FMG: Ola, in En Rachâchant (Vleeshal Markt and The Oceans Academy of Arts “University”, Vleeshal Zusterstraat, Middelburg), you have dealt with denial and refusal to learn. In a historical moment in which the logic of the market dominates all fields of teaching and requires that knowledge has merely economic evidence, this show mounts a playful assault on this ideology. The dialectic between educational and antipedagogical, populated by works that manipulate motives related to the theme of disobedience as a learning course, seems to emerge in your works more or less voluntarily. How do you relate to the idea of teaching and leaving an “educational” message through your works?

OV: En Rachâchant dealt not as much with denial or refusal to learn in general, but rather playfully approached negation and disobedience as well as celebration of nonsense. The exhibition borrowed its title from the short film by Straub and Huillet based on the children’s story by Marguerite Duras. It takes a humorous look at de-hierarchizing the educational process through the character of a 7-year-old Ernesto, who insistently refuses to go to school because it teaches things he doesn’t know. He proposes his own ‘nouvelle methode’ of learning which he ambiguously names ‘en rachâchant’. In the course of this exhibition as well as within a few other projects, I proposed a few programs for children which celebrated the absurdity and let the imagination triumph above the rigid austere logic. I never saw these projects as part of teaching practice, but rather as part of my practice which remains committed to celebrating fragmentation and nonsense as opposed to obeying one kind of absolute truth, logic and knowledge.
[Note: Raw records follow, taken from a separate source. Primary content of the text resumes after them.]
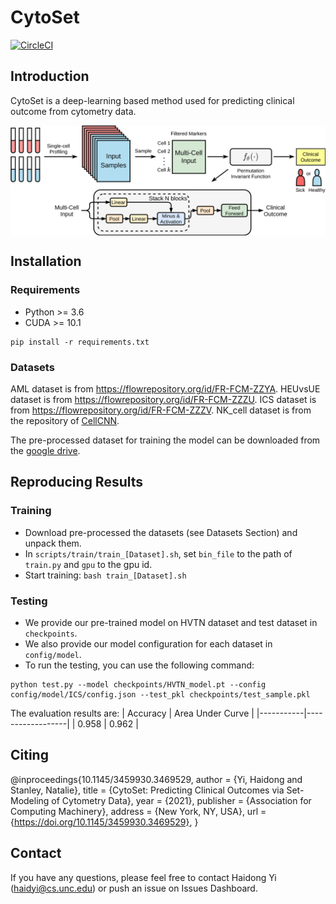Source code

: # CytoSet

[![CircleCI](https://circleci.com/gh/CompCy-lab/cytoset.svg?style=svg&circle-token=7070f7f23c7fccba6d452bcfd2ee2a1cb469a6e0)](https://circleci.com/gh/CompCy-lab/cytoset)

## Introduction

CytoSet is a deep-learning based method used for predicting clinical outcome from cytometry data.

<p align="center">
<img align="middle" src="./assets/CytoSet.png" alt="CytoSet" width="600" />
</p>

## Installation

### Requirements

- Python >= 3.6
- CUDA >= 10.1

```
pip install -r requirements.txt
```

### Datasets

AML dataset is from https://flowrepository.org/id/FR-FCM-ZZYA. HEUvsUE dataset is from https://flowrepository.org/id/FR-FCM-ZZZU.
ICS dataset is from https://flowrepository.org/id/FR-FCM-ZZZV. NK_cell dataset is from the repository of [CellCNN](https://github.com/eiriniar/CellCnn). 

The pre-processed dataset for training the model can be downloaded from the [google drive](https://drive.google.com/drive/folders/1chfsOYSCsRg7kcydqyrze6B1Sg9-iInL?usp=sharing).


## Reproducing Results

### Training

* Download pre-processed the datasets (see Datasets Section) and unpack them.
* In ``scripts/train/train_[Dataset].sh``, set ``bin_file`` to the path of ``train.py`` and ``gpu`` to the gpu id.
* Start training: ``bash train_[Dataset].sh``


### Testing
* We provide our pre-trained model on HVTN dataset and test dataset in ``checkpoints``.
* We also provide our model configuration for each dataset in ``config/model``.
* To run the testing, you can use the following command:
```
python test.py --model checkpoints/HVTN_model.pt --config config/model/ICS/config.json --test_pkl checkpoints/test_sample.pkl
```
The evaluation results are:
| Accuracy  | Area Under Curve |
|-----------|------------------|
|   0.958   |     0.962        |


## Citing

@inproceedings{10.1145/3459930.3469529,
author = {Yi, Haidong and Stanley, Natalie},
title = {CytoSet: Predicting Clinical Outcomes via Set-Modeling of Cytometry Data},
year = {2021},
publisher = {Association for Computing Machinery},
address = {New York, NY, USA},
url = {https://doi.org/10.1145/3459930.3469529},
}



## Contact

If you have any questions, please feel free to contact Haidong Yi (haidyi@cs.unc.edu) or push an issue on Issues Dashboard.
FR: Indeed, in Qualcuno si è seduto sulla mia sedia, many of the characters whom Ola sketches on the surfaces (of paper, glass, cellophane, etc.) and whom one comes across here and there among the various devices built ad hoc to induce the viewer to move in the space paying attention to the smallest details, are united by an irreverent and mocking nature. Mischievous and unstable positions characterize the protagonists, THE MAGICIAN and PHALL, who physically loom over the visitor at the entrance, but also other characters with a funny round head, a witchy profile or a tree-body, who are SOMEONE, without any other specification, lead us into an apparently illogical and joyfully nonsensical dimension.